=== To do ===
Repeat exactly, and only, the lines below starting at the line that contains "power tools**’lara geçebiliriz." and ending at the line that contains "Ne gelsin kral?", inclusive of both.

/---

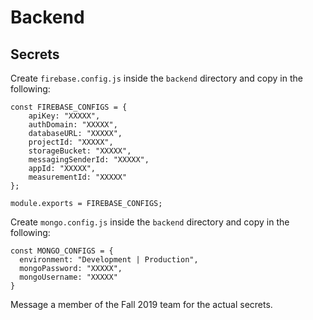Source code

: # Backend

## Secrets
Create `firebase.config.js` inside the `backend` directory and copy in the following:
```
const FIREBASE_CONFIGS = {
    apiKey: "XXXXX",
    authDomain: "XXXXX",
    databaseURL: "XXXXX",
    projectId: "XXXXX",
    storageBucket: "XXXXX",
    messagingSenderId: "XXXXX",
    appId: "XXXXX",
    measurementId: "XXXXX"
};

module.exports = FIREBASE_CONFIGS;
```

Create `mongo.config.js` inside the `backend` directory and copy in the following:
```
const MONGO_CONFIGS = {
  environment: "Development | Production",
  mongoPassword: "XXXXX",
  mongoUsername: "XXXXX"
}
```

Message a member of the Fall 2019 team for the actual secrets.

\---
/---

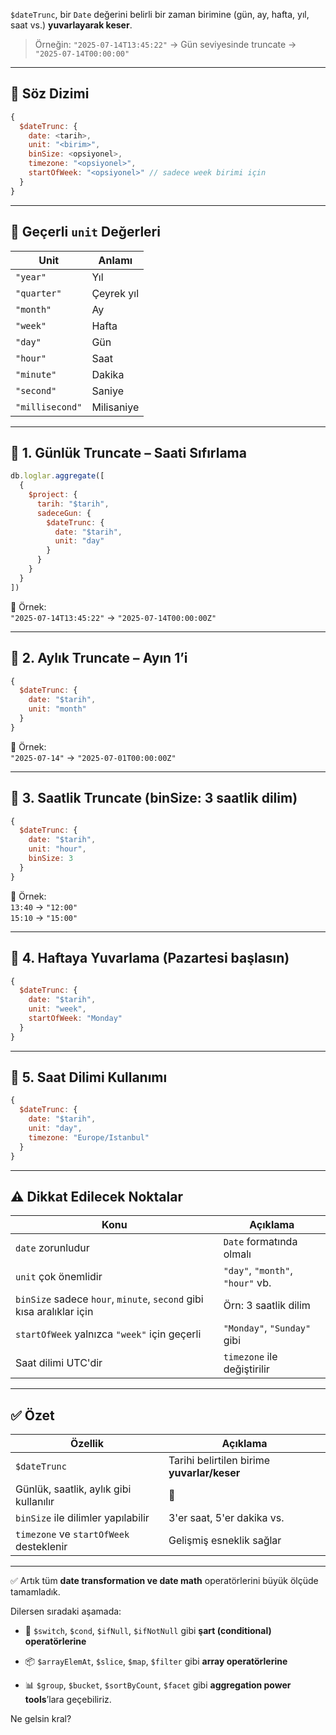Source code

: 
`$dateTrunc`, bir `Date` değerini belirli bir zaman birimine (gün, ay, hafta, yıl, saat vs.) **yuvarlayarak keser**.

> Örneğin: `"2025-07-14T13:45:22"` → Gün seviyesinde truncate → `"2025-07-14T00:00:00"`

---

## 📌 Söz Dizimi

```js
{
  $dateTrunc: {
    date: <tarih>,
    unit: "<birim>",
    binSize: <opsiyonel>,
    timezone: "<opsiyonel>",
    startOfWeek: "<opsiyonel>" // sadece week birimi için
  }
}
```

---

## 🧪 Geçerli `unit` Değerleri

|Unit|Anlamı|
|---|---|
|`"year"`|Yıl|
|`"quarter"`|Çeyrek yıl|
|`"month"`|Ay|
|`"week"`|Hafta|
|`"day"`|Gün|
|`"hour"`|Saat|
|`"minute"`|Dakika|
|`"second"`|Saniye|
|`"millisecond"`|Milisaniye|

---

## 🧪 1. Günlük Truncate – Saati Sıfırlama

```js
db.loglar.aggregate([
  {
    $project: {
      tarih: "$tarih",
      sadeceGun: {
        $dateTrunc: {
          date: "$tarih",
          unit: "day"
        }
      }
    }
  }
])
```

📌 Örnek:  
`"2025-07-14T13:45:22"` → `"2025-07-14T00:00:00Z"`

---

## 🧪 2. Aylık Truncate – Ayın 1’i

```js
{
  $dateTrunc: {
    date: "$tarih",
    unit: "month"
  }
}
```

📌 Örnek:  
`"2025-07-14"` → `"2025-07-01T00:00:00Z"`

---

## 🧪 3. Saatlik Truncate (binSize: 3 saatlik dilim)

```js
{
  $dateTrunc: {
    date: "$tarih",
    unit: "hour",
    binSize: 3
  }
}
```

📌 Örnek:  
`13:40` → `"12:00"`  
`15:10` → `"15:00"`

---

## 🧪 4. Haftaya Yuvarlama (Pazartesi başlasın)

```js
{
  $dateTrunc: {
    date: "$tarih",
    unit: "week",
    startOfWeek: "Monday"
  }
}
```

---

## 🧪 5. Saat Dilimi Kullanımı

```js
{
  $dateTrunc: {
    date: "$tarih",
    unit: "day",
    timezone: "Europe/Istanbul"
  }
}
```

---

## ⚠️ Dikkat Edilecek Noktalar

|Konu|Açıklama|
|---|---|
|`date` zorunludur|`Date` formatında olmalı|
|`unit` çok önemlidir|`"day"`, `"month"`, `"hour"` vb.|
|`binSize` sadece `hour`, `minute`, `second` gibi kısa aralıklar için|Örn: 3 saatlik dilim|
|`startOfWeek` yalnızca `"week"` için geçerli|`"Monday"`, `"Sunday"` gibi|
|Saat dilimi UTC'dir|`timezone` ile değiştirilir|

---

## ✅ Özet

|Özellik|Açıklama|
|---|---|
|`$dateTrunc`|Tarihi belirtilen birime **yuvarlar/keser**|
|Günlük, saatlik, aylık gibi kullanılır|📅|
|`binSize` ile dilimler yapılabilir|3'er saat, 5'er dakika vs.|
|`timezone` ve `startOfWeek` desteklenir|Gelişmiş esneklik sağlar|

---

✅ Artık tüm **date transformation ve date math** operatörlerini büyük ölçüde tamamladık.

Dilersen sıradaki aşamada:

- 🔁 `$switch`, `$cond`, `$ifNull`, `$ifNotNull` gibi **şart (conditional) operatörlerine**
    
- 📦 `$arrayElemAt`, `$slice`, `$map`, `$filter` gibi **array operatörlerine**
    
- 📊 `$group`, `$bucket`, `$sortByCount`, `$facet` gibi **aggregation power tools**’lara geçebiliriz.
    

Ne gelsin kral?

\---

=== Written answer ===
- 📊 `$group`, `$bucket`, `$sortByCount`, `$facet` gibi **aggregation power tools**’lara geçebiliriz.
    

Ne gelsin kral?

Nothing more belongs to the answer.